En juin 1990, cet homme, élevé par un père alcoolique et violent, a déjà été condamné à 13 reprises et se trouve en liberté conditionnelle pour une agression sexuelle sur un enfant. Lors d'une intervention pour une banale infraction routière à Houston, Carl Buntion tire sur le policier James Irby et le tue. Condamné à la peine de mort, il voit ce verdict annulé en 2009 par la plus haute juridiction texane, qui avait estimé que la défense n'avait pas pu être correctement entendue par les jurés. Mais en 2012, il est à nouveau condamné à la peine capitale.
Dans cette affaire, les défenseurs de Carl Buntion ne cherchent pas à prouver son innocence. "Chaque jour des 32 dernières années, j'ai regretté ce qui s'est passé", a d'ailleurs confié ce dernier lors d'une interview à la chaîne KHOU 11 cette semaine.
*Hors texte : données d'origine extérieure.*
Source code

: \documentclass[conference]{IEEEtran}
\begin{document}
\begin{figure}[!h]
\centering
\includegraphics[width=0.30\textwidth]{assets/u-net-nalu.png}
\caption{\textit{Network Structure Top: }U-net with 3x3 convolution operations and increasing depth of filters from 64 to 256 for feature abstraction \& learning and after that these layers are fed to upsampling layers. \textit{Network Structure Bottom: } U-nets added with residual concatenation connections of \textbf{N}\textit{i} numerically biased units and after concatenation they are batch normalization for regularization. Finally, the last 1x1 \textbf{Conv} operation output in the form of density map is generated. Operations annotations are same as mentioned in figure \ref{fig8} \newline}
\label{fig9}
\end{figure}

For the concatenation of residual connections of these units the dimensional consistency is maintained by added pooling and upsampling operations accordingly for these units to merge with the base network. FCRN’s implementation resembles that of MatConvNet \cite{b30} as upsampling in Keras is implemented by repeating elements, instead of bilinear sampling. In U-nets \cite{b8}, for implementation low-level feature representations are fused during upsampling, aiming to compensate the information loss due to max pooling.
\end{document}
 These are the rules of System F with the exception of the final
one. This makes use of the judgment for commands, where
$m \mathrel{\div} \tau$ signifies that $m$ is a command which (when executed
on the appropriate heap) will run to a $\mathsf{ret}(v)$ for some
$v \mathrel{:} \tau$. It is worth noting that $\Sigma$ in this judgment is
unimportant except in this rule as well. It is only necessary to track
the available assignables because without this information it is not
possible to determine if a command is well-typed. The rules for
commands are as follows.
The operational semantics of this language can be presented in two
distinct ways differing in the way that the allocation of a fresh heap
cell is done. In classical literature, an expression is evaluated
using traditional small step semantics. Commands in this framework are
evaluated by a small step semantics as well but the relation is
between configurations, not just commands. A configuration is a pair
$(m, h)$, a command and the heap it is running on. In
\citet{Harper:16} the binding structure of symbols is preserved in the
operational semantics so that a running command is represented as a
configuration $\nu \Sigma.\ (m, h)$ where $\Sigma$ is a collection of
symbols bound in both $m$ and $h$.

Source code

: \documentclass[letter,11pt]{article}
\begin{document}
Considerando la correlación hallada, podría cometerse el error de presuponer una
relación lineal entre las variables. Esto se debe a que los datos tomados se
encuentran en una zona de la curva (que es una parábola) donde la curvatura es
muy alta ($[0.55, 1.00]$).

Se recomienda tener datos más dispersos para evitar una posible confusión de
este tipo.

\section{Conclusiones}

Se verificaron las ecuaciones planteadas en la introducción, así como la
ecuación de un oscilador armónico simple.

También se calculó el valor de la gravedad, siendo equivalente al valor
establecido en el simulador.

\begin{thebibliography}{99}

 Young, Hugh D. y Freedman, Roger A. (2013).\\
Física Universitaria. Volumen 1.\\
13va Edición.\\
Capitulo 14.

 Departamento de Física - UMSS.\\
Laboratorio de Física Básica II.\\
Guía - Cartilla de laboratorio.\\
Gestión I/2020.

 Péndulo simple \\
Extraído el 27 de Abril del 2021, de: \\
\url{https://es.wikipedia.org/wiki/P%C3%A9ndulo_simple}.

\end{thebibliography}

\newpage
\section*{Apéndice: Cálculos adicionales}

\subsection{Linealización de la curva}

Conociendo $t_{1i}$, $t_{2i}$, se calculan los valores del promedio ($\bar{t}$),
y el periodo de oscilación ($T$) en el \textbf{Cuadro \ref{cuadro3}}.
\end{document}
Mais dans ce grand État du Sud conservateur, celui qui exécute le plus aux États-Unis, une personne ne peut être condamnée à la peine capitale que si un jury estime qu'elle représente un futur danger pour les autres.
Or, Carl Buntion, qui souffre notamment d'arthrose, de vertiges, d'hépatite et de cirrhose, "ne peut plus être dangereux", plaident ses avocats dans un recours auprès de la commission des grâces et des libérations conditionnelles du Texas, qui tranchera deux jours avant la date de l'exécution.
«Question éthique»
Carl Buntion, qui n'a été reconnu coupable que de trois infractions disciplinaires pendant ses décennies d'incarcération, est isolé dans sa cellule 23 heures par jour, depuis 20 ans. "Au Texas, les personnes dans le couloir de la mort sont placées dans une minuscule cellule avec, en haut, à peine une petite fente en guise de fenêtre", rappelle à l'AFP Burke Butler, directrice de l'association Texas Defender Service. "Ils ne peuvent pas voir ceux qu'ils aiment, si ce n'est en étant séparés par une vitre, en parlant dans un téléphone" ajoute-t-elle. Être en confinement solitaire durant 30, 40 ou 50 ans constitue une "torture", assure Burke Butler.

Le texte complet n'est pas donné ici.